Hello all,
I am working on trying to generate some attributions maps for YoloV8. I was able to achieve this on the YoloV7 relatively easily.
Trying on YoloV8 I seem to always get a tensor full of NaNs, which is odd as the general process I conducting is similar to how I did it in YoloV7. The architecture between them has not changed much, but the code has as YoloV8 is Ultralytics while YoloV7 was a different company.
This is what I’ve tried:
- Use detect_anomaly to find the root cause of the nan’s during the backdrop. Torch states:
'ConvolutionBackward0' returned nan values in its 0th output.
. Which is the initial layer. I checked the inputs for NaNs as well and they are clean. - Double check gradient creation method to make sure its correct per my YoloV7 and common vanilla gradient attribution methods.
- Debug the YoloV8 Forward pass for any weird manipulation of the input data.
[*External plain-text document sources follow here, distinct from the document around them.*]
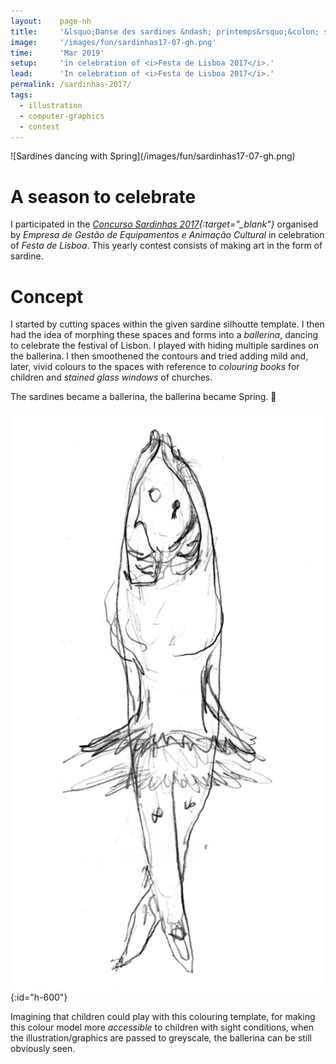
 ```yaml
---
layout:    page-nh
title:     '&lsquo;Danse des sardines &ndash; printemps&rsquo;&colon; sardines dancing with Spring'
image:     '/images/fun/sardinhas17-07-gh.png'
time:      'Mar 2019'
setup:     'in celebration of <i>Festa de Lisboa 2017</i>.'
lead:      'In celebration of <i>Festa de Lisboa 2017</i>.'
permalink: /sardinhas-2017/
tags:
  - illustration
  - computer-graphics
  - contest
---
```


<div id="sardine-17" markdown="1">
![Sardines dancing with Spring](/images/fun/sardinhas17-07-gh.png)
</div>

# A season to celebrate
I participated in the <i>[Concurso Sardinhas 2017](http://lisboanarua.com/festasdelisboa/2017/05/24/sardinhas-vencedoras-2017/){:target="_blank"}</i> organised by <i>Empresa de Gestão de Equipamentos e Animação Cultural</i> in celebration of <i>Festa de Lisboa</i>. This yearly contest consists of making art in the form of sardine.

# Concept
I started by cutting spaces within the given sardine silhoutte template. I then had the idea of morphing these spaces and forms into a *ballerina*, dancing to celebrate the festival of Lisbon. I played with hiding multiple sardines on the ballerina. I then smoothened the contours and tried adding mild and, later, vivid colours to the spaces with reference to *colouring books* for children and *stained glass windows* of churches.

The sardines became a ballerina, the ballerina became Spring. 🙂

![Development of sardine - Spring](/images/fun/sardinhas17-loop-gh.gif){:id="h-600"}

Imagining that children could play with this colouring template, for making this colour model more *accessible* to children with sight conditions, when the illustration/graphics are passed to greyscale, the ballerina can be still obviously seen.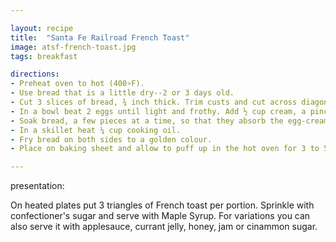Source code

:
 ```yaml
---

layout: recipe
title:  "Santa Fe Railroad French Toast"
image: atsf-french-toast.jpg
tags: breakfast

directions:
- Preheat oven to hot (400∘F).
- Use bread that is a little dry--2 or 3 days old.
- Cut 3 slices of bread, ¾ inch thick. Trim custs and cut across diagonally to make 6 triangles.
- In a bowl beat 2 eggs until light and frothy. Add ½ cup cream, a pinch of salt and a dash of nutmeg.
- Soak bread, a few pieces at a time, so that they absorb the egg-cream mixture thoroughly.
- In a skillet heat ¼ cup cooking oil.
- Fry bread on both sides to a golden colour.
- Place on baking sheet and allow to puff up in the hot oven for 3 to 5 minutes.

---
```


presentation: 

On heated plates put 3 triangles of French toast per portion. Sprinkle with confectioner's sugar and serve with Maple Syrup. For variations you can also serve it with applesauce, currant jelly, honey, jam or cinammon sugar.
None that I could find.
- Simply the code down to a minimal example to verify and reproduce the issue.
My Code:
from ultralytics.models.yolo.detect import DetectionTrainer
from ultralytics.nn.tasks import DetectionModel
from ultralytics.utils import (RANK)
import torch
class CustomModel(DetectionModel):
def loss(self, batch, preds=None):
if not hasattr(self, 'criterion'):
self.criterion = self.init_criterion()
imgs = batch['img'].requires_grad_(True)
preds = self.forward(imgs) if preds is None else preds
loss = self.criterion(preds, batch)
pred_scores = self.get_pred_scores(preds)
# Using autograd so I can change w.r.t target, so can test w.r.t loss, obj_loss, etc..
gradients = torch.autograd.grad(pred_scores,
imgs,
grad_outputs=torch.ones_like(pred_scores),
retain_graph=True)[0]
# The rest of the attribution method would go here (Assume for now its just vanilla gradient attribution
return loss
def get_pred_scores(self, preds):
# This is ripped from the v8DetectionLoss
feats = preds[1] if isinstance(preds, tuple) else preds
_, pred_scores = torch.cat([xi.view(feats[0].shape[0], self.model[-1].no, -1) for xi in feats], 2).split(
(self.model[-1].reg_max * 4, self.model[-1].nc), 1)
pred_scores = pred_scores.permute(0, 2, 1).contiguous()
return pred_scores
class CustomTrainer(DetectionTrainer):
def get_model(self, cfg=None, weights=None, verbose=True):
"""Return a YOLO detection model."""
model = CustomModel(cfg, nc=self.data['nc'], verbose=verbose and RANK == -1)
if weights:
model.load(weights)
return model
Assume this CustomTrainer
is passed into the model.train method and ran.
Luckily way less code then in YoloV7 as Ultralytics does a good job with abstraction!